Measure banning King County injection sites kept off ballot

The Washington Supreme Court said the measure was beyond the scope of local initiative power.

  • By Wire Service
  • Thursday, December 6, 2018 7:33pm
  • Northwest

OLYMPIA — The Washington Supreme Court on Thursday unanimously upheld a lower court’s decision to keep a measure banning safe injection sites in King County off the ballot.

The measure was beyond the scope of local initiative power and would interfere with King County’s budgeting authority, the justices said.

A Seattle-King County task force studying ways to combat the opioid epidemic in 2016 recommended a supervised injection site pilot program that called for one site in the city and one in the county. The county council approved the recommendation and agreed to spend $2.1 million, while allowing cities to bar them from their incorporated areas.

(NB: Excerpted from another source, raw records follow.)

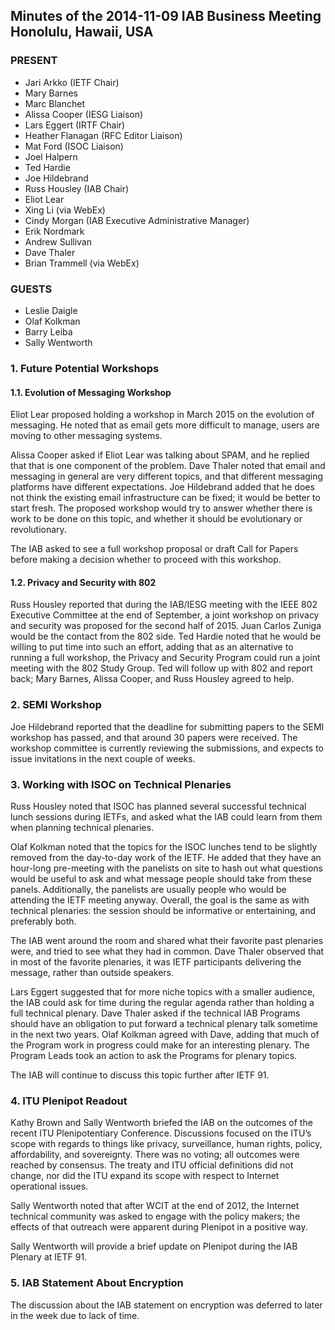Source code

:
Minutes of the 2014-11-09 IAB Business Meeting 
Honolulu, Hawaii, USA
---------------------------------------------------------------------


### PRESENT


* Jari Arkko (IETF Chair)
* Mary Barnes
* Marc Blanchet
* Alissa Cooper (IESG Liaison)
* Lars Eggert (IRTF Chair)
* Heather Flanagan (RFC Editor Liaison)
* Mat Ford (ISOC Liaison)
* Joel Halpern
* Ted Hardie
* Joe Hildebrand
* Russ Housley (IAB Chair)
* Eliot Lear
* Xing Li (via WebEx)
* Cindy Morgan (IAB Executive Administrative Manager)
* Erik Nordmark
* Andrew Sullivan
* Dave Thaler
* Brian Trammell (via WebEx)


### GUESTS


* Leslie Daigle
* Olaf Kolkman
* Barry Leiba
* Sally Wentworth


### 1. Future Potential Workshops


#### 1.1. Evolution of Messaging Workshop


Eliot Lear proposed holding a workshop in March 2015 on the evolution of messaging. He noted that as email gets more difficult to manage, users are moving to other messaging systems.


Alissa Cooper asked if Eliot Lear was talking about SPAM, and he replied that that is one component of the problem. Dave Thaler noted that email and messaging in general are very different topics, and that different messaging platforms have different expectations. Joe Hildebrand added that he does not think the existing email infrastructure can be fixed; it would be better to start fresh. The proposed workshop would try to answer whether there is work to be done on this topic, and whether it should be evolutionary or revolutionary.


The IAB asked to see a full workshop proposal or draft Call for Papers before making a decision whether to proceed with this workshop.


#### 1.2. Privacy and Security with 802


Russ Housley reported that during the IAB/IESG meeting with the IEEE 802 Executive Committee at the end of September, a joint workshop on privacy and security was proposed for the second half of 2015. Juan Carlos Zuniga would be the contact from the 802 side. Ted Hardie noted that he would be willing to put time into such an effort, adding that as an alternative to running a full workshop, the Privacy and Security Program could run a joint meeting with the 802 Study Group. Ted will follow up with 802 and report back; Mary Barnes, Alissa Cooper, and Russ Housley agreed to help.


### 2. SEMI Workshop


Joe Hildebrand reported that the deadline for submitting papers to the SEMI workshop has passed, and that around 30 papers were received. The workshop committee is currently reviewing the submissions, and expects to issue invitations in the next couple of weeks.


### 3. Working with ISOC on Technical Plenaries


Russ Housley noted that ISOC has planned several successful technical lunch sessions during IETFs, and asked what the IAB could learn from them when planning technical plenaries.


Olaf Kolkman noted that the topics for the ISOC lunches tend to be slightly removed from the day-to-day work of the IETF. He added that they have an hour-long pre-meeting with the panelists on site to hash out what questions would be useful to ask and what message people should take from these panels. Additionally, the panelists are usually people who would be attending the IETF meeting anyway. Overall, the goal is the same as with technical plenaries: the session should be informative or entertaining, and preferably both.


The IAB went around the room and shared what their favorite past plenaries were, and tried to see what they had in common. Dave Thaler observed that in most of the favorite plenaries, it was IETF participants delivering the message, rather than outside speakers.


Lars Eggert suggested that for more niche topics with a smaller audience, the IAB could ask for time during the regular agenda rather than holding a full technical plenary. Dave Thaler asked if the technical IAB Programs should have an obligation to put forward a technical plenary talk sometime in the next two years. Olaf Kolkman agreed with Dave, adding that much of the Program work in progress could make for an interesting plenary. The Program Leads took an action to ask the Programs for plenary topics.


The IAB will continue to discuss this topic further after IETF 91.


### 4. ITU Plenipot Readout


Kathy Brown and Sally Wentworth briefed the IAB on the outcomes of the recent ITU Plenipotentiary Conference. Discussions focused on the ITU’s scope with regards to things like privacy, surveillance, human rights, policy, affordability, and sovereignty. There was no voting; all outcomes were reached by consensus. The treaty and ITU official definitions did not change, nor did the ITU expand its scope with respect to Internet operational issues.


Sally Wentworth noted that after WCIT at the end of 2012, the Internet technical community was asked to engage with the policy makers; the effects of that outreach were apparent during Plenipot in a positive way.


Sally Wentworth will provide a brief update on Plenipot during the IAB Plenary at IETF 91.


### 5. IAB Statement About Encryption


The discussion about the IAB statement on encryption was deferred to later in the week due to lack of time.


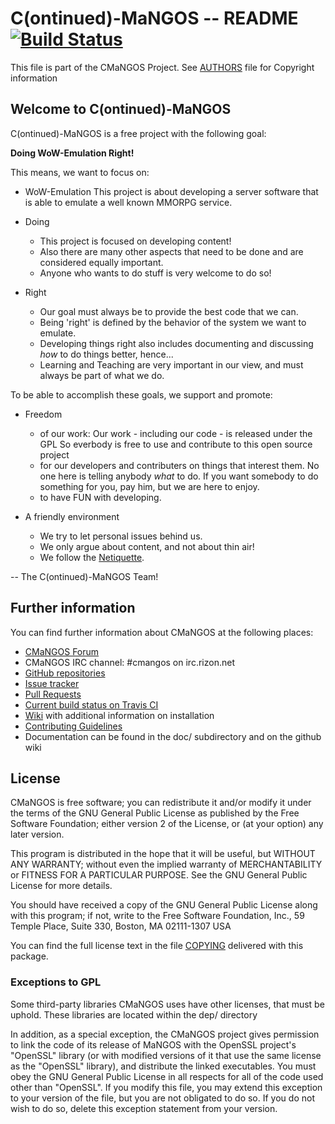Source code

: # C(ontinued)-MaNGOS -- README [![Build Status](https://travis-ci.org/cmangos/mangos-wotlk.svg?branch=master)](https://travis-ci.org/cmangos/mangos-wotlk)

This file is part of the CMaNGOS Project. See [AUTHORS](AUTHORS.md) file for Copyright information

## Welcome to C(ontinued)-MaNGOS

C(ontinued)-MaNGOS is a free project with the following goal:

  **Doing WoW-Emulation Right!**

This means, we want to focus on:

* WoW-Emulation
    This project is about developing a server software that is able to
    emulate a well known MMORPG service.

* Doing
  * This project is focused on developing content!
  * Also there are many other aspects that need to be done and are
    considered equally important.
  * Anyone who wants to do stuff is very welcome to do so!

* Right
  * Our goal must always be to provide the best code that we can.
  * Being 'right' is defined by the behavior of the system
    we want to emulate.
  * Developing things right also includes documenting and discussing
    _how_ to do things better, hence...
  * Learning and Teaching are very important in our view, and must
    always be part of what we do.

To be able to accomplish these goals, we support and promote:

* Freedom
  * of our work: Our work - including our code - is released under the GPL
    So everbody is free to use and contribute to this open source project
  * for our developers and contributers on things that interest them.
    No one here is telling anybody _what_ to do.
    If you want somebody to do something for you, pay him,
    but we are here to enjoy.
  * to have FUN with developing.

* A friendly environment
  * We try to let personal issues behind us.
  * We only argue about content, and not about thin air!
  * We follow the [Netiquette](http://tools.ietf.org/html/rfc1855).

-- The C(ontinued)-MaNGOS Team!

## Further information

  You can find further information about CMaNGOS at the following places:
  * [CMaNGOS Forum](http://cmangos.net/)
  * CMaNGOS IRC channel: #cmangos on irc.rizon.net
  * [GitHub repositories](https://github.com/cmangos/)
  * [Issue tracker](https://github.com/cmangos/issues/issues)
  * [Pull Requests](https://github.com/cmangos/mangos-cata/pulls)
  * [Current build status on Travis CI](https://travis-ci.org/cmangos/mangos-cata/)
  * [Wiki](https://github.com/cmangos/issues/wiki) with additional information on installation
  * [Contributing Guidelines](CONTRIBUTING.md)
  * Documentation can be found in the doc/ subdirectory and on the github wiki

## License

  CMaNGOS is free software; you can redistribute it and/or modify
  it under the terms of the GNU General Public License as published by
  the Free Software Foundation; either version 2 of the License, or
  (at your option) any later version.

  This program is distributed in the hope that it will be useful,
  but WITHOUT ANY WARRANTY; without even the implied warranty of
  MERCHANTABILITY or FITNESS FOR A PARTICULAR PURPOSE.  See the
  GNU General Public License for more details.

  You should have received a copy of the GNU General Public License
  along with this program; if not, write to the Free Software
  Foundation, Inc., 59 Temple Place, Suite 330, Boston, MA  02111-1307  USA


  You can find the full license text in the file [COPYING](COPYING) delivered with this package.

### Exceptions to GPL

  Some third-party libraries CMaNGOS uses have other licenses, that must be
  uphold.  These libraries are located within the dep/ directory

  In addition, as a special exception, the CMaNGOS project
  gives permission to link the code of its release of MaNGOS with the
  OpenSSL project's "OpenSSL" library (or with modified versions of it
  that use the same license as the "OpenSSL" library), and distribute
  the linked executables.  You must obey the GNU General Public License
  in all respects for all of the code used other than "OpenSSL".  If you
  modify this file, you may extend this exception to your version of the
  file, but you are not obligated to do so.  If you do not wish to do
  so, delete this exception statement from your version.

Opponents, led by former Bothell Mayor Joshua Freed, proposed Initiative 27, which would have prevented public money from being used for safe injection sites and banned them in the county.

A King County Superior Court judge blocked it from appearing on the ballot next February, and the Supreme Court upheld that decision Thursday.

Several other U.S. cities, including San Francisco, New York and Philadelphia, have expressed interest in opening supervised injection sites. Denver’s City Council voted 12-1 last month to approve a measure that would allow one site to open for at least two years under a pilot program, though state approval is still required.

The efforts come as federal officials have vowed to crack down on injection sites. U.S. law makes it a felony to maintain a place for using a controlled substance.

In an op-ed in The New York Times in August, U.S. Deputy Attorney General Rod Rosenstein warned that cities and counties allowing such sites should expect “swift and aggressive action” from the Justice Department.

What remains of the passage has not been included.